Durante l'intervista è stato rivelato che Ray ha riunito un gruppo specializzato di professionisti del settore per valutare la possibilità di rilanciare FTX.com, il principale exchange internazionale di proprietà di FTX.
Ray, che ha assunto la carica di CEO a novembre, è convinto che l'azienda possa risollevarsi e sta implementando misure per aumentare le probabilità che ciò accada.
L'amministratore delegato ha inoltre dichiarato al Journal che avrebbe indagato se riavviare il mercato di scambio internazionale di FTX avrebbe consentito ai clienti dell'azienda di ottenere un valore maggiore di quello che lui e il suo team avrebbero potuto ottenere semplicemente liquidando le attività o vendendo la piattaforma.
Il token FTX aumenta in seguito alle notizie e alle risposte di SBF
Dopo la diffusione della notizia, il prezzo del token FTX, noto anche come FTT, è aumentato vertiginosamente. Il valore del token, al momento della pubblicazione di questo articolo, è aumentato del trenta percento nelle ultime ventiquattro ore.
Sam Bankman-Fried, spesso noto come "SBF", fondatore e responsabile del fallimento dell'azienda ha commentato la notizia.

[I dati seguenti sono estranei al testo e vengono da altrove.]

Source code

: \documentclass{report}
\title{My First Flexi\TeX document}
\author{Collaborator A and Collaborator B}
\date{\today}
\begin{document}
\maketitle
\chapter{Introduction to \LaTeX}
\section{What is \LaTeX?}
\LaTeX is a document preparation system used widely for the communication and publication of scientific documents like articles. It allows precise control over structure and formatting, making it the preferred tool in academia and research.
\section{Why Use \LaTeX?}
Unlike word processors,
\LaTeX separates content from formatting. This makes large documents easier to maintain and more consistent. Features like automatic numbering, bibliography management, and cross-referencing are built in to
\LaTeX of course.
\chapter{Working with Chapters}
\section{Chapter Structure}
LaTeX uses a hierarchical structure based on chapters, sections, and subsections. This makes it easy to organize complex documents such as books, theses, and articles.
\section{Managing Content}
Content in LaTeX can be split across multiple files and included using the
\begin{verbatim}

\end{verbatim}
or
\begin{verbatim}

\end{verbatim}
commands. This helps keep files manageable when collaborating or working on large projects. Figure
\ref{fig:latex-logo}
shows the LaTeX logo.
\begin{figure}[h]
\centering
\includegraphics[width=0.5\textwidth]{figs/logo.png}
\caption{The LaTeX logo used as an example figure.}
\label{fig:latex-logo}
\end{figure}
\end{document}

Dopo aver represso per mesi simili tentativi, ha detto di essere sollevato che Ray stia ora dando un'adesione formale all'idea di riattivare la borsa. E a quanto pare:
Sto ancora aspettando che ammetta finalmente che FTX US è solvibile e restituisca i soldi ai clienti.
Sam Bankman-Fried
In particolare, questa non è la prima volta che si ipotizza che FTX possa ricevere una nuova partenza sotto forma di riavvio. Solo una settimana fa, gli avvocati del comitato dei creditori di FTX hanno avvertito che rendere pubbliche ledentdei 9 milioni di clienti della borsa potrebbe essere dannoso per qualsiasi futuro tentativo di rilancio dell'attività.

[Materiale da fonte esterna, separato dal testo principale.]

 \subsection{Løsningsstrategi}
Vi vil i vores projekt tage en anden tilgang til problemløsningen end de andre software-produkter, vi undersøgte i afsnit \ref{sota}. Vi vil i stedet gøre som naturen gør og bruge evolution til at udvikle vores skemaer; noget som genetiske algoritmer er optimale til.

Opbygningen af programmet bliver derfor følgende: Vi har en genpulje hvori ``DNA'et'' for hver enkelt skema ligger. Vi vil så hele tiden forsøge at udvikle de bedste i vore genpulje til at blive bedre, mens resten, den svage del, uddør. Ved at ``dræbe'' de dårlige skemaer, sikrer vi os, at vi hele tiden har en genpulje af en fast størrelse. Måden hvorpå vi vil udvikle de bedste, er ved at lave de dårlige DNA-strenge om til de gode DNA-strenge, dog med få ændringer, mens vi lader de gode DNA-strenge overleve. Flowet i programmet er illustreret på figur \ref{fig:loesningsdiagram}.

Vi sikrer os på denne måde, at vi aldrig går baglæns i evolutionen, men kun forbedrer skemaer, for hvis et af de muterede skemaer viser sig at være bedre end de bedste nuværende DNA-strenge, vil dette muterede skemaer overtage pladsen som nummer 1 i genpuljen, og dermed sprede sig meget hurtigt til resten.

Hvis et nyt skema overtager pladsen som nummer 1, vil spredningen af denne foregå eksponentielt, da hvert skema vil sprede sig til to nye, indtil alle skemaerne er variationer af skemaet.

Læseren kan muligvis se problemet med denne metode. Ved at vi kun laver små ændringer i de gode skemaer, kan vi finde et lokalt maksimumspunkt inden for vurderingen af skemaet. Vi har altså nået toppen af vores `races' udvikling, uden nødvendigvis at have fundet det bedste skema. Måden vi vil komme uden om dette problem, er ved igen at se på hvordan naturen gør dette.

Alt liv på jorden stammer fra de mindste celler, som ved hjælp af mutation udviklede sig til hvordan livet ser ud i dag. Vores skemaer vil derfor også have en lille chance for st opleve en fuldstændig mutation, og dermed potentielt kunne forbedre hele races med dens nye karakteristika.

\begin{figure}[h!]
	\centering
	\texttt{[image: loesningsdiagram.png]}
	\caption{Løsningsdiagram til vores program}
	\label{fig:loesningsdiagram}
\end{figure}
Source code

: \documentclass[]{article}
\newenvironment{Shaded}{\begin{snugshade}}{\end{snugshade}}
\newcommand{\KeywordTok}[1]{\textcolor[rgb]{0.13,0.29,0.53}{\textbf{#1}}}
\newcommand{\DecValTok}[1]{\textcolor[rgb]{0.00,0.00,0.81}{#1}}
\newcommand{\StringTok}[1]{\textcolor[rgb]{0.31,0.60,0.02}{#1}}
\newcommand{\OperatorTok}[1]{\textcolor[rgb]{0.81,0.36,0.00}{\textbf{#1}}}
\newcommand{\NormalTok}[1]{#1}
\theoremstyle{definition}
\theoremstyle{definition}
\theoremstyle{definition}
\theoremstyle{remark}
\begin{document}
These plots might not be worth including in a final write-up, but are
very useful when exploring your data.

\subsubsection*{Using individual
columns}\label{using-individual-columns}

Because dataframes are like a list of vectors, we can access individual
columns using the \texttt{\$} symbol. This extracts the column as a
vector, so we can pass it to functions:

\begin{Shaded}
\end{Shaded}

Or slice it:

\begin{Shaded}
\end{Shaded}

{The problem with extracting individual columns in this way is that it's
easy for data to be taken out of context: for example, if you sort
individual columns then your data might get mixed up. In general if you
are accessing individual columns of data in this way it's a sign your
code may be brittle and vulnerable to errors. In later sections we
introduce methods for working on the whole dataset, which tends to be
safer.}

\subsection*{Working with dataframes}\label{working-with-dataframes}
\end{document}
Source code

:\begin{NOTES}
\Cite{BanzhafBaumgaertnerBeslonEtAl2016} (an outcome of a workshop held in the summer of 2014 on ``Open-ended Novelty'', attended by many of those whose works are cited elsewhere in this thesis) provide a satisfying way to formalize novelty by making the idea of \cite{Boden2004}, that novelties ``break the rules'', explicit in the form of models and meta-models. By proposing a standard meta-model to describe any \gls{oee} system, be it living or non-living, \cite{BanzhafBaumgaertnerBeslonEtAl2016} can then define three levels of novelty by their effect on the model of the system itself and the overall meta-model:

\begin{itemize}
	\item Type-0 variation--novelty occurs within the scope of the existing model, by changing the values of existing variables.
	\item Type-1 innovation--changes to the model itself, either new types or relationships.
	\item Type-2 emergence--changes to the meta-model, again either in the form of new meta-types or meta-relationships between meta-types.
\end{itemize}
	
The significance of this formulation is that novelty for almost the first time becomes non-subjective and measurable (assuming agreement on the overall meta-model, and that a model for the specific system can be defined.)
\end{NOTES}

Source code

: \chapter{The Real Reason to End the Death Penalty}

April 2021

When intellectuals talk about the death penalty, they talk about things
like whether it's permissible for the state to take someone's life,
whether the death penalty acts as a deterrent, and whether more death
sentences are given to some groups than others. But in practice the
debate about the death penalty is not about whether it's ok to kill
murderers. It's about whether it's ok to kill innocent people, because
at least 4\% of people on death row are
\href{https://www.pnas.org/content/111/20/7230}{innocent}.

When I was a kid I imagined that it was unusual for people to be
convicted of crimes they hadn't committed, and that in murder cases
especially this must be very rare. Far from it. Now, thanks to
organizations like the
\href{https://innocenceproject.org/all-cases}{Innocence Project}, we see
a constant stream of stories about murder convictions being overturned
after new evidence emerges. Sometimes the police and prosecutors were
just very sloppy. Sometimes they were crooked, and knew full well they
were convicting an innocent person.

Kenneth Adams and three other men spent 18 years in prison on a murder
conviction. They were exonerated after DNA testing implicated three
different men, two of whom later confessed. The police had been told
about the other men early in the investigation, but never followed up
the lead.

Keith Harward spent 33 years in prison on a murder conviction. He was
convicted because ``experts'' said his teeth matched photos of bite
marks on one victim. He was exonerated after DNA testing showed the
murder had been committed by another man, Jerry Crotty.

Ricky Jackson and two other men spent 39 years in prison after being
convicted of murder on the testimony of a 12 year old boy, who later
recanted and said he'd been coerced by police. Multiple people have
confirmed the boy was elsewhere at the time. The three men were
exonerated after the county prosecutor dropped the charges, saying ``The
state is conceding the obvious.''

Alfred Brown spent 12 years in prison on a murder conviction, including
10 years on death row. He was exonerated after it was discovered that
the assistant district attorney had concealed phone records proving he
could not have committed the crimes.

Dopo una corsa agli sportelli bancari a novembre, che ha costretto la società ad ammettere di non disporre di riserve annue di fondi dei clienti, FTX è stata costretta a dichiarare bancarotta e a chiudere. A causa di questa falla, la piattaforma non è stata in grado di soddisfare le richieste di prelievo presentate dai suoi clienti.
Si sostiene che Bankman-Fried abbia rubato miliardi di dollari ai consumatori dell'exchange per coprire i debiti accumulati da Alameda Research, l'hedge fund incentrato sulle criptovalute da lui gestito.
È accusato di frode, sebbene si sia dichiarato non colpevole delle accuse a suo carico e il suo processo è previsto per ottobre di quest'anno.
I suoi amici e conoscenti più stretti si sono dichiarati colpevoli e stanno attivamente collaborando alle indagini del governo.